Het is ontegenzeglijk zo dat de betekenis van artikel 35, dat als een samenvoeging van de artikelen 19 en 45 van de huidige Jachtwet is te beschouwen, inboet als gevolg van het voorstel de jacht te beperken tot zes, in beginsel algemeen voorkomende, soorten. Aan de andere kant overweeg ik dat het in dit artikel gaat om enkele fundamentele uitgangspunten voor de jacht, namelijk de verantwoordelijkheid van de jachthouder voor een redelijke wildstand enerzijds en een verantwoordelijkheid voor het bestrijden van eventuele schade anderzijds. Ik hecht er daarom aan deze uitgangspunten ook in het gewijzigd wetsvoorstel te handhaven.

De leden van de CDA-fractie vragen wie verantwoordelijk wordt voor schade, aangericht door soorten waarvan wordt voorgesteld deze van de wildlijst te schrappen. Ook de leden van de fracties van VVD en RPF stellen deze vraag.

In het wild levende dieren behoren niemand toe. In beginsel is dus niemand verantwoordelijk voor door dergelijke dieren aangerichte schade. Dit zal derhalve ook gelden voor schade aangericht door dieren, behorende tot de van de huidige wildlijst afkomende soorten, zoals dit thans reeds geldt voor andere soorten dan wild. Dat dit voor wild anders ligt hangt samen met de bijzondere positie van de jachthouder, zoals geregeld in artikel 35 van het wetsvoorstel. Als gevolg van dit artikel heeft deze een verplichting tot het voorkomen van schade door wildsoorten voorzover deze schade door de jacht kan worden voorkomen. Voor overige soorten geldt die verantwoordelijkheid van de jachthouder dus niet.
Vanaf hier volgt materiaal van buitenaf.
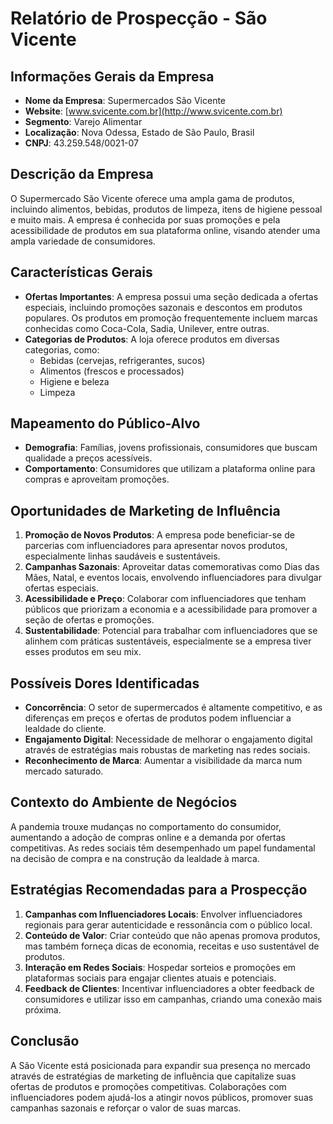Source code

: # Relatório de Prospecção - São Vicente

## Informações Gerais da Empresa
- **Nome da Empresa**: Supermercados São Vicente
- **Website**: [www.svicente.com.br](http://www.svicente.com.br)
- **Segmento**: Varejo Alimentar
- **Localização**: Nova Odessa, Estado de São Paulo, Brasil
- **CNPJ**: 43.259.548/0021-07

## Descrição da Empresa
O Supermercado São Vicente oferece uma ampla gama de produtos, incluindo alimentos, bebidas, produtos de limpeza, itens de higiene pessoal e muito mais. A empresa é conhecida por suas promoções e pela acessibilidade de produtos em sua plataforma online, visando atender uma ampla variedade de consumidores. 

## Características Gerais
- **Ofertas Importantes**: A empresa possui uma seção dedicada a ofertas especiais, incluindo promoções sazonais e descontos em produtos populares. Os produtos em promoção frequentemente incluem marcas conhecidas como Coca-Cola, Sadia, Unilever, entre outras.
- **Categorias de Produtos**: A loja oferece produtos em diversas categorias, como:
  - Bebidas (cervejas, refrigerantes, sucos)
  - Alimentos (frescos e processados)
  - Higiene e beleza
  - Limpeza

## Mapeamento do Público-Alvo
- **Demografia**: Famílias, jovens profissionais, consumidores que buscam qualidade a preços acessíveis.
- **Comportamento**: Consumidores que utilizam a plataforma online para compras e aproveitam promoções.

## Oportunidades de Marketing de Influência
1. **Promoção de Novos Produtos**: A empresa pode beneficiar-se de parcerias com influenciadores para apresentar novos produtos, especialmente linhas saudáveis e sustentáveis.
2. **Campanhas Sazonais**: Aproveitar datas comemorativas como Dias das Mães, Natal, e eventos locais, envolvendo influenciadores para divulgar ofertas especiais.
3. **Acessibilidade e Preço**: Colaborar com influenciadores que tenham públicos que priorizam a economia e a acessibilidade para promover a seção de ofertas e promoções.
4. **Sustentabilidade**: Potencial para trabalhar com influenciadores que se alinhem com práticas sustentáveis, especialmente se a empresa tiver esses produtos em seu mix.

## Possíveis Dores Identificadas
- **Concorrência**: O setor de supermercados é altamente competitivo, e as diferenças em preços e ofertas de produtos podem influenciar a lealdade do cliente.
- **Engajamento Digital**: Necessidade de melhorar o engajamento digital através de estratégias mais robustas de marketing nas redes sociais.
- **Reconhecimento de Marca**: Aumentar a visibilidade da marca num mercado saturado.

## Contexto do Ambiente de Negócios
A pandemia trouxe mudanças no comportamento do consumidor, aumentando a adoção de compras online e a demanda por ofertas competitivas. As redes sociais têm desempenhado um papel fundamental na decisão de compra e na construção da lealdade à marca.

## Estratégias Recomendadas para a Prospecção
1. **Campanhas com Influenciadores Locais**: Envolver influenciadores regionais para gerar autenticidade e ressonância com o público local.
2. **Conteúdo de Valor**: Criar conteúdo que não apenas promova produtos, mas também forneça dicas de economia, receitas e uso sustentável de produtos.
3. **Interação em Redes Sociais**: Hospedar sorteios e promoções em plataformas sociais para engajar clientes atuais e potenciais.
4. **Feedback de Clientes**: Incentivar influenciadores a obter feedback de consumidores e utilizar isso em campanhas, criando uma conexão mais próxima.

## Conclusão
A São Vicente está posicionada para expandir sua presença no mercado através de estratégias de marketing de influência que capitalize suas ofertas de produtos e promoções competitivas. Colaborações com influenciadores podem ajudá-los a atingir novos públicos, promover suas campanhas sazonais e reforçar o valor de suas marcas.
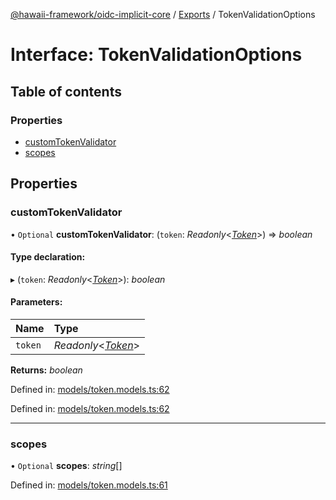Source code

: [@hawaii-framework/oidc-implicit-core](../README.md) / [Exports](../modules.md) / TokenValidationOptions

# Interface: TokenValidationOptions

## Table of contents

### Properties

- [customTokenValidator](tokenvalidationoptions.md#customtokenvalidator)
- [scopes](tokenvalidationoptions.md#scopes)

## Properties

### customTokenValidator

• `Optional` **customTokenValidator**: (`token`: *Readonly*<[*Token*](token.md)\>) => *boolean*

#### Type declaration:

▸ (`token`: *Readonly*<[*Token*](token.md)\>): *boolean*

#### Parameters:

| Name | Type |
| :------ | :------ |
| `token` | *Readonly*<[*Token*](token.md)\> |

**Returns:** *boolean*

Defined in: [models/token.models.ts:62](https://github.com/Q24/hawaii-packages/blob/6770c06/packages/oidc-implicit-core/src/models/token.models.ts#L62)

Defined in: [models/token.models.ts:62](https://github.com/Q24/hawaii-packages/blob/6770c06/packages/oidc-implicit-core/src/models/token.models.ts#L62)

___

### scopes

• `Optional` **scopes**: *string*[]

Defined in: [models/token.models.ts:61](https://github.com/Q24/hawaii-packages/blob/6770c06/packages/oidc-implicit-core/src/models/token.models.ts#L61)

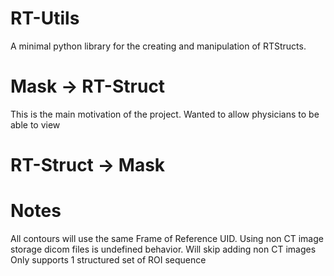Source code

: # RT-Utils
A minimal python library for the creating and manipulation of RTStructs.

# Mask -> RT-Struct
This is the main motivation of the project. Wanted to allow physicians to be able to view 

# RT-Struct -> Mask

# Notes
All contours will use the same Frame of Reference UID.
Using non CT image storage dicom files is undefined behavior.
Will skip adding non CT images 
Only supports 1 structured set of ROI sequence 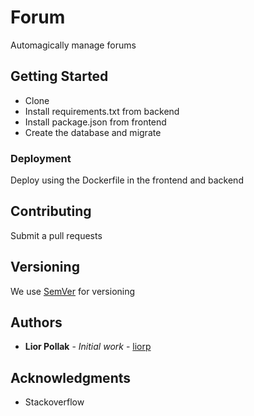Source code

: # Forum

Automagically manage forums

## Getting Started

* Clone
* Install requirements.txt from backend
* Install package.json from frontend
* Create the database and migrate

### Deployment

Deploy using the Dockerfile in the frontend and backend

## Contributing

Submit a pull requests

## Versioning

We use [SemVer](http://semver.org/) for versioning 

## Authors

* **Lior Pollak** - *Initial work* - [liorp](https://github.com/liorp)

## Acknowledgments

* Stackoverflow
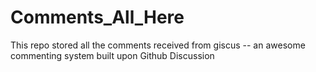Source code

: # Comments_All_Here
This repo stored all the comments received from giscus -- an awesome commenting system built upon Github Discussion
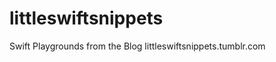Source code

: littleswiftsnippets
===================

Swift Playgrounds from the Blog littleswiftsnippets.tumblr.com
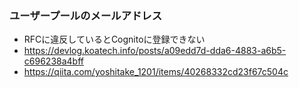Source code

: 
### ユーザープールのメールアドレス

- RFCに違反しているとCognitoに登録できない
- https://devlog.koatech.info/posts/a09edd7d-dda6-4883-a6b5-c696238a4bff
- https://qiita.com/yoshitake_1201/items/40268332cd23f67c504c
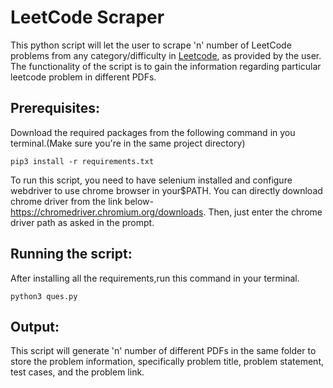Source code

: # LeetCode Scraper

This python script will let the user to scrape 'n' number of LeetCode problems from any category/difficulty in [Leetcode](https://leetcode.com/problemset/all), as provided by the user. The functionality of the script is to gain the information regarding particular leetcode problem in different PDFs.

## Prerequisites:

Download the required packages from the following command in you terminal.(Make sure you're in the same project directory)

`pip3 install -r requirements.txt`

To run this script, you need to have selenium installed and configure webdriver to use chrome browser in your$PATH. You can directly download chrome driver from the link below- https://chromedriver.chromium.org/downloads. Then, just enter the chrome driver path as asked in the prompt.

## Running the script:

After installing all the requirements,run this command in your terminal.

`python3 ques.py`

## Output:

This script will generate 'n' number of different PDFs in the same folder to store the problem information, specifically problem title, problem statement, test cases, and the problem link.
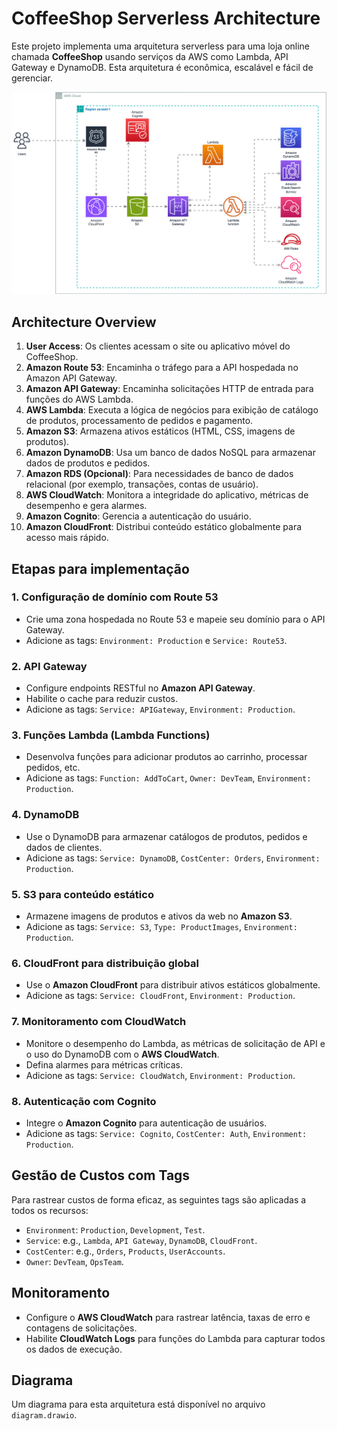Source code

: 
# CoffeeShop Serverless Architecture

Este projeto implementa uma arquitetura serverless para uma loja online chamada **CoffeeShop** usando serviços da AWS como Lambda, API Gateway e DynamoDB. Esta arquitetura é econômica, escalável e fácil de gerenciar.

<img src="/assets/img/CofeeShopAWS.png">

## Architecture Overview

1. **User Access**: Os clientes acessam o site ou aplicativo móvel do CoffeeShop.
2. **Amazon Route 53**: Encaminha o tráfego para a API hospedada no Amazon API Gateway.
3. **Amazon API Gateway**: Encaminha solicitações HTTP de entrada para funções do AWS Lambda.
4. **AWS Lambda**: Executa a lógica de negócios para exibição de catálogo de produtos, processamento de pedidos e pagamento.
5. **Amazon S3**: Armazena ativos estáticos (HTML, CSS, imagens de produtos).
6. **Amazon DynamoDB**: Usa um banco de dados NoSQL para armazenar dados de produtos e pedidos.
7. **Amazon RDS (Opcional)**: Para necessidades de banco de dados relacional (por exemplo, transações, contas de usuário).
8. **AWS CloudWatch**: Monitora a integridade do aplicativo, métricas de desempenho e gera alarmes.
9. **Amazon Cognito**: Gerencia a autenticação do usuário.
10. **Amazon CloudFront**: Distribui conteúdo estático globalmente para acesso mais rápido.

## Etapas para implementação

### 1. Configuração de domínio com Route 53

- Crie uma zona hospedada no Route 53 e mapeie seu domínio para o API Gateway.
- Adicione as tags: `Environment: Production` e `Service: Route53`.

### 2. API Gateway

- Configure endpoints RESTful no **Amazon API Gateway**.
- Habilite o cache para reduzir custos.
- Adicione as tags: `Service: APIGateway`, `Environment: Production`.

### 3. Funções Lambda (Lambda Functions)

- Desenvolva funções para adicionar produtos ao carrinho, processar pedidos, etc.
- Adicione as tags: `Function: AddToCart`, `Owner: DevTeam`, `Environment: Production`.

### 4. DynamoDB

- Use o DynamoDB para armazenar catálogos de produtos, pedidos e dados de clientes.
- Adicione as tags: `Service: DynamoDB`, `CostCenter: Orders`, `Environment: Production`.

### 5. S3 para conteúdo estático

- Armazene imagens de produtos e ativos da web no **Amazon S3**.
- Adicione as tags: `Service: S3`, `Type: ProductImages`, `Environment: Production`.

### 6. CloudFront para distribuição global

- Use o **Amazon CloudFront** para distribuir ativos estáticos globalmente.
- Adicione as tags: `Service: CloudFront`, `Environment: Production`.

### 7. Monitoramento com CloudWatch

- Monitore o desempenho do Lambda, as métricas de solicitação de API e o uso do DynamoDB com o **AWS CloudWatch**.
- Defina alarmes para métricas críticas.
- Adicione as tags: `Service: CloudWatch`, `Environment: Production`.

### 8. Autenticação com Cognito

- Integre o **Amazon Cognito** para autenticação de usuários.
- Adicione as tags: `Service: Cognito`, `CostCenter: Auth`, `Environment: Production`.

## Gestão de Custos com Tags

Para rastrear custos de forma eficaz, as seguintes tags são aplicadas a todos os recursos:

- `Environment`: `Production`, `Development`, `Test`.
- `Service`: e.g., `Lambda`, `API Gateway`, `DynamoDB`, `CloudFront`.
- `CostCenter`: e.g., `Orders`, `Products`, `UserAccounts`.
- `Owner`: `DevTeam`, `OpsTeam`.

## Monitoramento

- Configure o **AWS CloudWatch** para rastrear latência, taxas de erro e contagens de solicitações.
- Habilite **CloudWatch Logs** para funções do Lambda para capturar todos os dados de execução.

## Diagrama

Um diagrama para esta arquitetura está disponível no arquivo `diagram.drawio`.
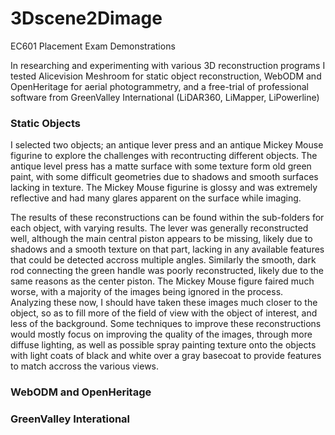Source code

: # 3Dscene2Dimage
EC601 Placement Exam Demonstrations

In researching and experimenting with various 3D reconstruction programs I tested Alicevision Meshroom for static object reconstruction, WebODM and OpenHeritage for aerial photogrammetry, and a free-trial of professional software from GreenValley International (LiDAR360, LiMapper, LiPowerline)

### Static Objects

I selected two objects; an antique lever press and an antique Mickey Mouse figurine to explore the challenges with recontructing different objects. The antique level press has a matte surface with some texture form old green paint, with some difficult geometries due to shadows and smooth surfaces lacking in texture. The Mickey Mouse figurine is glossy and was extremely reflective and had many glares apparent on the surface while imaging.

The results of these reconstructions can be found within the sub-folders for each object, with varying results. The lever was generally reconstructed well, although the main central piston appears to be missing, likely due to shadows and a smooth texture on that part, lacking in any available features that could be detected accross multiple angles. Similarly the smooth, dark rod connecting the green handle was poorly reconstructed, likely due to the same reasons as the center piston. The Mickey Mouse figure faired much worse, with a majority of the images being ignored in the process. Analyzing these now, I should have taken these images much closer to the object, so as to fill more of the field of view with the object of interest, and less of the background. Some techniques to improve these reconstructions would mostly focus on improving the quality of the images, through more diffuse lighting, as well as possible spray painting texture onto the objects with light coats of black and white over a gray basecoat to provide features to match accross the various views.

### WebODM and OpenHeritage

### GreenValley Interational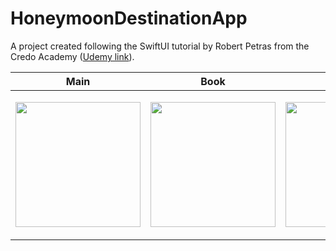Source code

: # HoneymoonDestinationApp

A project created following the SwiftUI tutorial by Robert Petras from the Credo Academy ([Udemy link](https://www.udemy.com/course/swiftui-masterclass-course-ios-development-with-swift/)).


|  Main | Book | About | Info
| ----------- | ----------- |  ----------- | ----------- |
| <p align="center"><img width="200" src="https://github.com/yulia-vlkv/HoneymoonDestinationApp/assets/82326952/ab5f6a57-043f-4416-afc3-e1c5e55e3ef1"></p> | <p align="center"><img width="200" src="https://github.com/yulia-vlkv/HoneymoonDestinationApp/assets/82326952/2b90fcdd-dbb3-4589-bfa5-817c7298b41d"></p> | <p align="center"><img width="200" src="https://github.com/yulia-vlkv/HoneymoonDestinationApp/assets/82326952/d72bf9c9-15bf-47f7-921e-566d06a9df2c"></p> | <p align="center"><img width="200" src="https://github.com/yulia-vlkv/HoneymoonDestinationApp/assets/82326952/a130dd25-6541-4b36-a67b-fca0c60f6f0a"></p>|
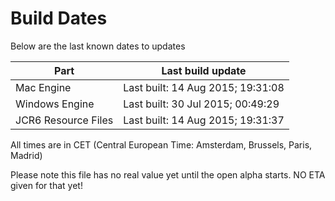 # Build Dates

Below are the last known dates to updates

Part | Last build update
-----|-----
Mac Engine | Last built: 14 Aug 2015; 19:31:08
Windows Engine | Last built: 30 Jul 2015; 00:49:29
JCR6 Resource Files | Last built: 14 Aug 2015; 19:31:37
All times are in CET (Central European Time: Amsterdam, Brussels, Paris, Madrid)


Please note this file has no real value yet until the open alpha starts. NO ETA given for that yet!
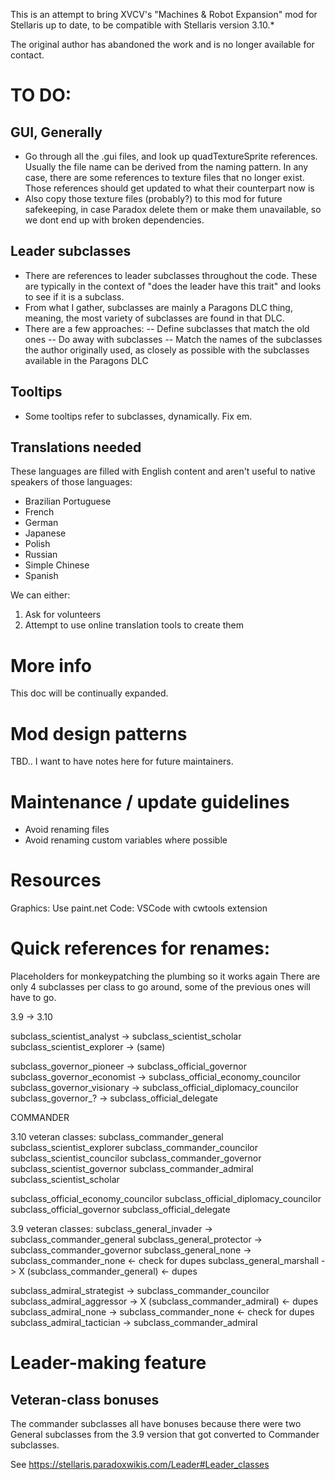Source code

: This is an attempt to bring XVCV's "Machines & Robot Expansion" mod for Stellaris up to date, to be compatible with Stellaris version 3.10.*

The original author has abandoned the work and is no longer available for contact.

# TO DO:

## GUI, Generally

- Go through all the .gui files, and look up quadTextureSprite references. Usually the file name can be derived from the naming pattern. In any case, there are some references to texture files that no longer exist. Those references should get updated to what their counterpart now is
- Also copy those texture files (probably?) to this mod for future safekeeping, in case Paradox delete them or make them unavailable, so we dont end up with broken dependencies.

## Leader subclasses

- There are references to leader subclasses throughout the code. These are typically in the context of "does the leader have this trait" and looks to see if it is a subclass.
- From what I gather, subclasses are mainly a Paragons DLC thing, meaning, the most variety of subclasses are found in that DLC.
- There are a few approaches:
-- Define subclasses that match the old ones
-- Do away with subclasses
-- Match the names of the subclasses the author originally used, as closely as possible with the subclasses available in the Paragons DLC

## Tooltips

- Some tooltips refer to subclasses, dynamically. Fix em.

## Translations needed

These languages are filled with English content and aren't useful to native speakers of those languages:

- Brazilian Portuguese
- French
- German
- Japanese
- Polish
- Russian
- Simple Chinese
- Spanish

We can either:

1. Ask for volunteers
2. Attempt to use online translation tools to create them

# More info

This doc will be continually expanded.

# Mod design patterns

TBD.. I want to have notes here for future maintainers.

# Maintenance / update guidelines

- Avoid renaming files
- Avoid renaming custom variables where possible

# Resources

Graphics: Use paint.net
Code: VSCode with cwtools extension

# Quick references for renames:

Placeholders for monkeypatching the plumbing so it works again
There are only 4 subclasses per class to go around, some of the previous ones
will have to go. 

3.9 -> 3.10

subclass_scientist_analyst -> subclass_scientist_scholar
subclass_scientist_explorer -> (same)

subclass_governor_pioneer -> subclass_official_governor
subclass_governor_economist -> subclass_official_economy_councilor
subclass_governor_visionary -> subclass_official_diplomacy_councilor
subclass_governor_? -> subclass_official_delegate

COMMANDER

3.10 veteran classes:
subclass_commander_general      subclass_scientist_explorer
subclass_commander_councilor    subclass_scientist_councilor
subclass_commander_governor     subclass_scientist_governor
subclass_commander_admiral      subclass_scientist_scholar

subclass_official_economy_councilor
subclass_official_diplomacy_councilor
subclass_official_governor
subclass_official_delegate

3.9 veteran classes:
subclass_general_invader    -> subclass_commander_general
subclass_general_protector  -> subclass_commander_governor
subclass_general_none       -> subclass_commander_none  <- check for dupes
subclass_general_marshall   -> X (subclass_commander_general) <- dupes

subclass_admiral_strategist -> subclass_commander_councilor
subclass_admiral_aggressor  -> X (subclass_commander_admiral) <- dupes
subclass_admiral_none       -> subclass_commander_none  <- check for dupes
subclass_admiral_tactician  -> subclass_commander_admiral

# Leader-making feature
## Veteran-class bonuses

The commander subclasses all have bonuses because there were two General subclasses from the 3.9 version that got converted to Commander subclasses.

See https://stellaris.paradoxwikis.com/Leader#Leader_classes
In het kader van de onderhavige voorstellen is het aan de grondeigenaar om voorzover hij dat noodzakelijk oordeelt, schade te bestrijden. Hij zal daartoe gebruik kunnen maken van de voorgestelde vrijstellingen dan wel ontheffing dienen te vragen aan gedeputeerde staten. Wanneer hem vervolgens de publiekrechtelijke mogelijkheid wordt onthouden schade te bestrijden, zal hij de overheid kunnen verzoeken om schadevergoeding. Het Jachtfonds is daarvoor de aangewezen instantie. Het ligt in de rede te veronderstellen dat zijn verzoek wordt gehonoreerd indien die schade zodanig is dat deze redelijkerwijze niet te zijnen laste behoort te blijven. Dit komt in de toekomst niet anders te liggen dan thans reeds geldt voor soorten die vallen onder bijvoorbeeld de Vogelwet 1936.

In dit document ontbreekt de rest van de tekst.